Within this process, interactive annotation serves automatic parsing by massively providing it with annotated texts from which rules can be learned and evaluated. Automatic parsing serves interactive annotation whose correlated performance is to be measured by comparison to manual processing and its cost.

The language tools of CNRS LLACAN relate to the automatic processing of the Arabic language. Based on a dictionary of forms, they enable morphological analysis, POS tagging, phrase chunking and dependency analysis of Modern Standard Arabic, with variable levels of coverage and performance.

The required production of large training corpora and the difficulties specific to the Arabic language led to the realization of interactive analysis tools.

These tools are now operating under MS Windows. An intranet version is being developed.

These tools have also been used in the preparation of a tagged corpus of about 250000 words (available from ELDA).

Presentation in MUSCLE BSCW

 
 

UTIA Text Classifier

UTIA, Jana Novovicova

Text categorization (also known as text classification) is the task of automatically sorting a set of documents into predefined classes based on its contents. Document classification is needed in many applications including e-mail filtering, mail routing, spam filtering, news monitoring, selective dissemination of information to information consumers, and automated indexing of scientific articles. The Prague-based team of UTIA has produced a method for text classification using Oscillating Search which, unlike traditional approaches, evaluates feature groups instead of individuals and which improves classification accuracy in experiments.

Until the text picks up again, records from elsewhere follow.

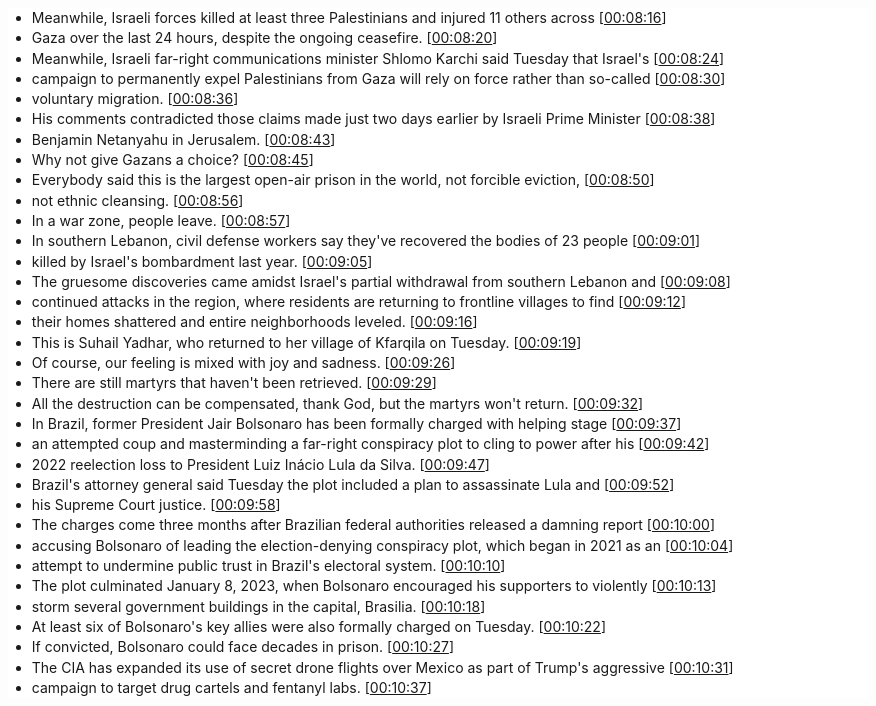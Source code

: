 *  Meanwhile, Israeli forces killed at least three Palestinians and injured 11 others across [[00:08:16](https://www.youtube.com/watch?v=sDZTdvbJkPM&t=496.03999999999996s)]
*  Gaza over the last 24 hours, despite the ongoing ceasefire. [[00:08:20](https://www.youtube.com/watch?v=sDZTdvbJkPM&t=500.8s)]
*  Meanwhile, Israeli far-right communications minister Shlomo Karchi said Tuesday that Israel's [[00:08:24](https://www.youtube.com/watch?v=sDZTdvbJkPM&t=504.8s)]
*  campaign to permanently expel Palestinians from Gaza will rely on force rather than so-called [[00:08:30](https://www.youtube.com/watch?v=sDZTdvbJkPM&t=510.8s)]
*  voluntary migration. [[00:08:36](https://www.youtube.com/watch?v=sDZTdvbJkPM&t=516.44s)]
*  His comments contradicted those claims made just two days earlier by Israeli Prime Minister [[00:08:38](https://www.youtube.com/watch?v=sDZTdvbJkPM&t=518.6s)]
*  Benjamin Netanyahu in Jerusalem. [[00:08:43](https://www.youtube.com/watch?v=sDZTdvbJkPM&t=523.8s)]
*  Why not give Gazans a choice? [[00:08:45](https://www.youtube.com/watch?v=sDZTdvbJkPM&t=525.8s)]
*  Everybody said this is the largest open-air prison in the world, not forcible eviction, [[00:08:50](https://www.youtube.com/watch?v=sDZTdvbJkPM&t=530.16s)]
*  not ethnic cleansing. [[00:08:56](https://www.youtube.com/watch?v=sDZTdvbJkPM&t=536.16s)]
*  In a war zone, people leave. [[00:08:57](https://www.youtube.com/watch?v=sDZTdvbJkPM&t=537.16s)]
*  In southern Lebanon, civil defense workers say they've recovered the bodies of 23 people [[00:09:01](https://www.youtube.com/watch?v=sDZTdvbJkPM&t=541.8s)]
*  killed by Israel's bombardment last year. [[00:09:05](https://www.youtube.com/watch?v=sDZTdvbJkPM&t=545.92s)]
*  The gruesome discoveries came amidst Israel's partial withdrawal from southern Lebanon and [[00:09:08](https://www.youtube.com/watch?v=sDZTdvbJkPM&t=548.28s)]
*  continued attacks in the region, where residents are returning to frontline villages to find [[00:09:12](https://www.youtube.com/watch?v=sDZTdvbJkPM&t=552.4s)]
*  their homes shattered and entire neighborhoods leveled. [[00:09:16](https://www.youtube.com/watch?v=sDZTdvbJkPM&t=556.76s)]
*  This is Suhail Yadhar, who returned to her village of Kfarqila on Tuesday. [[00:09:19](https://www.youtube.com/watch?v=sDZTdvbJkPM&t=559.68s)]
*  Of course, our feeling is mixed with joy and sadness. [[00:09:26](https://www.youtube.com/watch?v=sDZTdvbJkPM&t=566.64s)]
*  There are still martyrs that haven't been retrieved. [[00:09:29](https://www.youtube.com/watch?v=sDZTdvbJkPM&t=569.72s)]
*  All the destruction can be compensated, thank God, but the martyrs won't return. [[00:09:32](https://www.youtube.com/watch?v=sDZTdvbJkPM&t=572.36s)]
*  In Brazil, former President Jair Bolsonaro has been formally charged with helping stage [[00:09:37](https://www.youtube.com/watch?v=sDZTdvbJkPM&t=577.64s)]
*  an attempted coup and masterminding a far-right conspiracy plot to cling to power after his [[00:09:42](https://www.youtube.com/watch?v=sDZTdvbJkPM&t=582.36s)]
*  2022 reelection loss to President Luiz Inácio Lula da Silva. [[00:09:47](https://www.youtube.com/watch?v=sDZTdvbJkPM&t=587.28s)]
*  Brazil's attorney general said Tuesday the plot included a plan to assassinate Lula and [[00:09:52](https://www.youtube.com/watch?v=sDZTdvbJkPM&t=592.52s)]
*  his Supreme Court justice. [[00:09:58](https://www.youtube.com/watch?v=sDZTdvbJkPM&t=598.36s)]
*  The charges come three months after Brazilian federal authorities released a damning report [[00:10:00](https://www.youtube.com/watch?v=sDZTdvbJkPM&t=600.0799999999999s)]
*  accusing Bolsonaro of leading the election-denying conspiracy plot, which began in 2021 as an [[00:10:04](https://www.youtube.com/watch?v=sDZTdvbJkPM&t=604.4399999999999s)]
*  attempt to undermine public trust in Brazil's electoral system. [[00:10:10](https://www.youtube.com/watch?v=sDZTdvbJkPM&t=610.04s)]
*  The plot culminated January 8, 2023, when Bolsonaro encouraged his supporters to violently [[00:10:13](https://www.youtube.com/watch?v=sDZTdvbJkPM&t=613.66s)]
*  storm several government buildings in the capital, Brasilia. [[00:10:18](https://www.youtube.com/watch?v=sDZTdvbJkPM&t=618.6999999999999s)]
*  At least six of Bolsonaro's key allies were also formally charged on Tuesday. [[00:10:22](https://www.youtube.com/watch?v=sDZTdvbJkPM&t=622.4599999999999s)]
*  If convicted, Bolsonaro could face decades in prison. [[00:10:27](https://www.youtube.com/watch?v=sDZTdvbJkPM&t=627.68s)]
*  The CIA has expanded its use of secret drone flights over Mexico as part of Trump's aggressive [[00:10:31](https://www.youtube.com/watch?v=sDZTdvbJkPM&t=631.98s)]
*  campaign to target drug cartels and fentanyl labs. [[00:10:37](https://www.youtube.com/watch?v=sDZTdvbJkPM&t=637.42s)]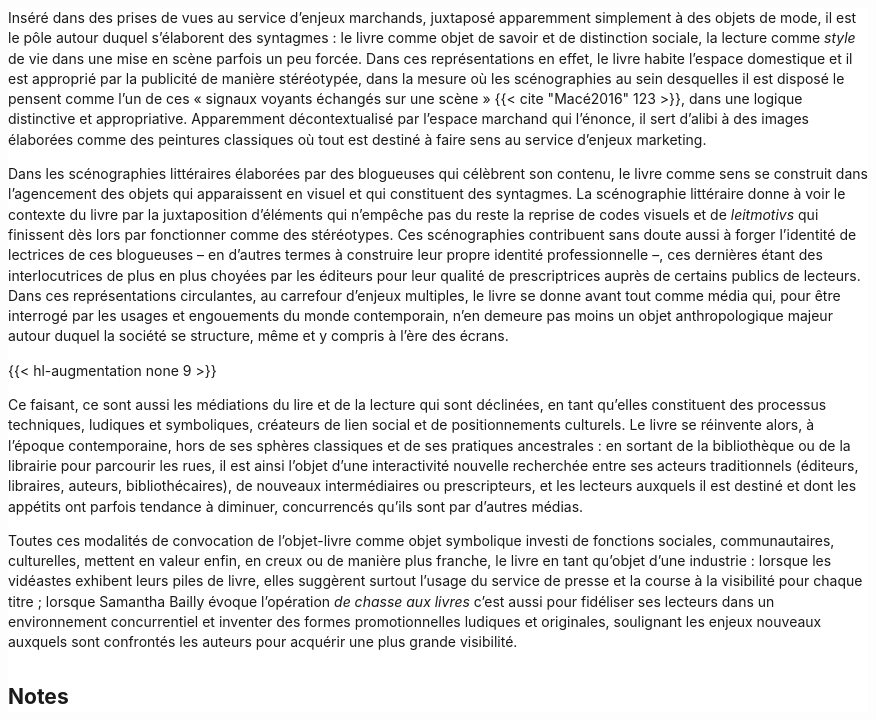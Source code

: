Inséré dans des prises de vues au service d’enjeux marchands, juxtaposé apparemment simplement à des objets de mode, il est le pôle autour duquel s’élaborent des syntagmes : le livre comme objet de savoir et de distinction sociale, la lecture comme _style_ de vie dans une mise en scène parfois un peu forcée. Dans ces représentations en effet, le livre habite l’espace domestique et il est approprié par la publicité de manière stéréotypée, dans la mesure où les scénographies au sein desquelles il est disposé le pensent comme l’un de ces « signaux voyants échangés sur une scène » {{< cite "Macé2016" 123 >}}, dans une logique distinctive et appropriative. Apparemment décontextualisé par l’espace marchand qui l’énonce, il sert d’alibi à des images élaborées comme des peintures classiques où tout est destiné à faire sens au service d’enjeux marketing.

Dans les scénographies littéraires élaborées par des blogueuses qui célèbrent son contenu, le livre comme sens se construit dans l’agencement des objets qui apparaissent en visuel et qui constituent des syntagmes. La scénographie littéraire donne à voir le contexte du livre par la juxtaposition d’éléments qui n’empêche pas du reste la reprise de codes visuels et de _leitmotivs_ qui finissent dès lors par fonctionner comme des stéréotypes. Ces scénographies contribuent sans doute aussi à forger l’identité de lectrices de ces blogueuses – en d’autres termes à construire leur propre identité professionnelle –, ces dernières étant des interlocutrices de plus en plus choyées par les éditeurs pour leur qualité de prescriptrices auprès de certains publics de lecteurs. Dans ces représentations circulantes, au carrefour d’enjeux multiples, le livre se donne avant tout comme média qui, pour être interrogé par les usages et engouements du monde contemporain, n’en demeure pas moins un objet anthropologique majeur autour duquel la société se structure, même et y compris à l’ère des écrans.

{{< hl-augmentation none 9 >}}

Ce faisant, ce sont aussi les médiations du lire et de la lecture qui sont déclinées, en tant qu’elles constituent des processus techniques, ludiques et symboliques, créateurs de lien social et de positionnements culturels. Le livre se réinvente alors, à l’époque contemporaine, hors de ses sphères classiques et de ses pratiques ancestrales : en sortant de la bibliothèque ou de la librairie pour parcourir les rues, il est ainsi l’objet d’une interactivité nouvelle recherchée entre ses acteurs traditionnels (éditeurs, libraires, auteurs, bibliothécaires), de nouveaux intermédiaires ou prescripteurs, et les lecteurs auxquels il est destiné et dont les appétits ont parfois tendance à diminuer, concurrencés qu’ils sont par d’autres médias.

Toutes ces modalités de convocation de l’objet-livre comme objet symbolique investi de fonctions sociales, communautaires, culturelles, mettent en valeur enfin, en creux ou de manière plus franche, le livre en tant qu’objet d’une industrie : lorsque les vidéastes exhibent leurs piles de livre, elles suggèrent surtout l’usage du service de presse et la course à la visibilité pour chaque titre ; lorsque Samantha Bailly évoque l’opération _de chasse aux livres_ c’est aussi pour fidéliser ses lecteurs dans un environnement concurrentiel et inventer des formes promotionnelles ludiques et originales, soulignant les enjeux nouveaux auxquels sont confrontés les auteurs pour acquérir une plus grande visibilité.



## Notes

[^1]: http://www.sezane.com/

[^2]: https://www.balzac-paris.fr

[^3]: Deseilligny Oriane, Wrona Adeline, « Peut-on habiter en poète les dispositifs médiatiques ? », _Communication & langages_, 2020/1, n° 203, p. 27-43. En ligne : https://www-cairn-info.ezproxy.univ-paris13.fr/revue-communication-et-langages-2020-1-page-27.htm

[^4]: Roland Barthes, _op. cit_., p. 254.

[^5]: Blog _The parisienne_, 1<sup>er</sup> juin 2017 : [http://www.theparisienne.fr/2017/06/sezane-paris-le-concept-pousse-a-lextreme/](http://www.theparisienne.fr/2017/06/sezane-paris-le-concept-pousse-a-lextreme/)

[^6]: Marine Siguier, « Sexe, lecture et vidéo : figures de la lecture érotisée en régime audiovisuel », _Fabula / Les colloques_, La littératube: une nouvelle écriture ?, 2019. URL : [http://www.fabula.org/colloques/document6292.php](http://www.fabula.org/colloques/document6292.php). Voir aussi Siguier Marine, « Donner à voir le lecteur sur les réseaux sociaux numériques : « Bookstagram », entre nouveaux régimes de visibilité et iconographies standardisées », _Études de communication_, 2020/1 (n° 54), p. 113-134.

[^7]: Marti de Montety Caroline, « Les marques, acteurs culturels - dépublicitarisation et valeur sociale ajoutée », _Communication & management_, 2013/2, Vol. 10, p. 24.

[^8]: Jean Baudrillard, _La société de consommation_ [1970], Paris, Gallimard, coll. « Folio Essais »; Stéphane Vial, « Le design, un acte de communication ? », _Hermès, La Revue_ 2014/3, n° 70 p. 174-180.

[^9]: Yves Jeanneret, _Penser la trivialité. Volume 1, la vie triviale des êtres culturels_, Paris, Hermès/Lavoisier, 2008.

[^10]: Jean Baudrillard, _op.cit._, p. 267.

[^11]: _Ibid_., p. 270-271

[^12]: Gilles Lipovetsky, Jean Serroy, _op.cit._ p. 253.

[^13]: Roland Barthes, _op. cit_., p. 259.


[^14]: Voir Marine, Siguier « Le #Bookporn sur Instagram : poétique d’une littérature ornementale ? », _Communication & langages_, 2020/1 (N° 203), p. 63-80. URL : https://www.cairn.info/revue-communication-et-langages-2020-1-page-63.htm
[^15]: Roland Barthes, _op. cit_., p. 257.
[^16]: Franck Cochoy, _De la curiosité: L'art de la séduction marchande_, Armand Colin, 2011.
[^17]: Milad Doueihi, « Un humanisme numérique », _Communication & langages_, 2011/1, n° 167, p. 3-15.
[^18]: La différenciation en marketing consiste à « décaler les caractéristiques d’un produit dans l’espoir que les spécificités associées à ce décalage viennent rencontrer des préférences non satisfaites par le marché » . Voir, F. Cochoy, _op. cit_., 2011 p. 56.
[^19]: https://ibelieveinbookfairies.com/
[^20]: [http://www.samantha-bailly.com/1892/retour-sur-loperation-book-fairies-stagiaires](http://www.samantha-bailly.com/1892/retour-sur-loperation-book-fairies-stagiaires)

Paper describing the work: http://staff.utia.cas.cz/novovic/files/CIARP06_NSP.pdf

 

ECUE Spam Concept Drift Datasets


NUID / UCD, Sarah Jane Delany

The ECUE Spam Concept Drift Datasets each consist of more than 10,000 emails collected over a period of approximately 2 years. Each is a collection of spam and legitimate email received by an individual. The following files are included in each dataset:
  • SpamTraining.txt = all emails used as initial training data in the concept drift experiments performed using this dataset.
  • NonspamTraining.txt = all emails used as initial training data in the concept drift experiments performed using this dataset.
  • TestMMM99.txt = all emails used as 'test' data in the concept drift experiments using this dataset where MMM represents the month and 99 the year the emails were originally received.
Website (download): http://www.comp.dit.ie/sjdelany/Dataset.htm

Papers describing the work:
https://www.cs.tcd.ie/publications/tech-reports/reports.06/TCD-CS-2006-05.pdf  (ECAI 2006),
https://www.cs.tcd.ie/publications/tech-reports/reports.05/TCD-CS-2005-19.pdf (FLAIRS 2006)

TechTC - Repository of Text Categorization Datasets

Technion-ML, Shaul Markovich

While numerous works studied text categorization (TC) in the past, good test collections are by far less abundant. The TechTC-300 Test Collection contains 300 labeled datasets whose categorization difficulty (as measured by baseline SVM accuracy) is uniformly distributed between 0.6 and 1.0. Each dataset consists of a pair of ODP categories with an average of 150-200 documents (depending on the specific test collection), and defines a binary classification task that consists in telling these two categories apart. The average document size after filtering is slightly over 11 Kilobytes. HTML documents were converted into plain text and organized as a dataset, which were rendered in a simple XML-like format.

The data is available in two formats:
  1. Plain text  In plain text form, each dataset consists of a pair of files corresponding to the two categories comprising the dataset. Each file contains all the documents in one category in ASCII text format, which resulted from HTML-to-text conversion.
  2. Preprocessed feature vectors. In this format, texts were only tokenized and digitized, but underwent no other preprocessing whatsoever.

The following test collections are currently available:
  • TechTC-300 - a collection of 300 datasets whose categorization difficulty (as measured by baseline SVM accuracy) is uniformly distributed between 0.6 and 1.0.
  • TechTC-100 - a collection of 100 datasets whose categorization difficulty (as measured by baseline SVM accuracy) is uniformly distributed between 0.6 and 0.92.
    Note: TechTC-100 is a subset of TechTC-300.